Exercise brief »
Starting at the line that contains "For instance I can give you some examples." in the listing below, write out every line word for word until you have written the line that contains "the generated Makefile.".

Data in this exercise Block Start

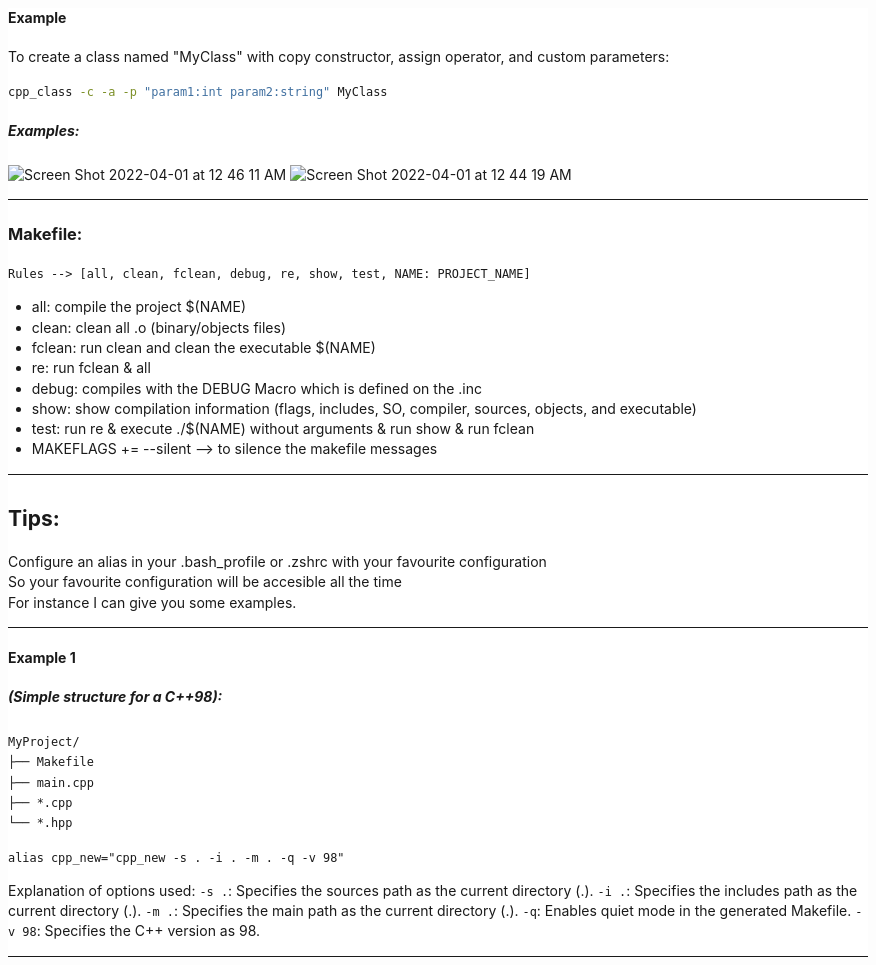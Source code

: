 #### Example

To create a class named "MyClass" with copy constructor, assign operator, and custom parameters:

```bash
cpp_class -c -a -p "param1:int param2:string" MyClass
```

#####   Examples: 
<img width="337" alt="Screen Shot 2022-04-01 at 12 46 11 AM" src="https://user-images.githubusercontent.com/28810331/161167296-1a151537-8843-4683-8f3b-8870a9082bf2.png">

<img width="367" alt="Screen Shot 2022-04-01 at 12 44 19 AM" src="https://user-images.githubusercontent.com/28810331/161167112-376e73bd-5fba-4409-a3fb-17d984f462cc.png">

***

### Makefile:
    Rules --> [all, clean, fclean, debug, re, show, test, NAME: PROJECT_NAME]
+   all: compile the project $(NAME)
+   clean: clean all .o (binary/objects files)
+   fclean: run clean and clean the executable $(NAME)
+   re: run fclean & all
+   debug: compiles with the DEBUG Macro which is defined on the .inc
+   show: show compilation information (flags, includes, SO, compiler, sources, objects, and executable)
+   test: run re & execute ./$(NAME) without arguments & run show & run fclean
+   MAKEFLAGS += --silent --> to silence the makefile messages

***

## Tips:

Configure an alias in your .bash_profile or .zshrc with your favourite configuration<br>
So your favourite configuration will be accesible all the time<br>
For instance I can give you some examples.

***

#### Example 1
##### (Simple structure for a C++98):
```
MyProject/
├── Makefile
├── main.cpp
├── *.cpp
└── *.hpp
```

`alias cpp_new="cpp_new -s . -i . -m . -q -v 98"`

Explanation of options used:
`-s .`: Specifies the sources path as the current directory (.).
`-i .`: Specifies the includes path as the current directory (.).
`-m .`: Specifies the main path as the current directory (.).
`-q`: Enables quiet mode in the generated Makefile.
`-v 98`: Specifies the C++ version as 98.
***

Data in this exercise Block End

Solution »
For instance I can give you some examples.

***

#### Example 1
##### (Simple structure for a C++98):
```
MyProject/
├── Makefile
├── main.cpp
├── *.cpp
└── *.hpp
```

`alias cpp_new="cpp_new -s . -i . -m . -q -v 98"`

Explanation of options used:
`-s .`: Specifies the sources path as the current directory (.).
`-i .`: Specifies the includes path as the current directory (.).
`-m .`: Specifies the main path as the current directory (.).
`-q`: Enables quiet mode in the generated Makefile.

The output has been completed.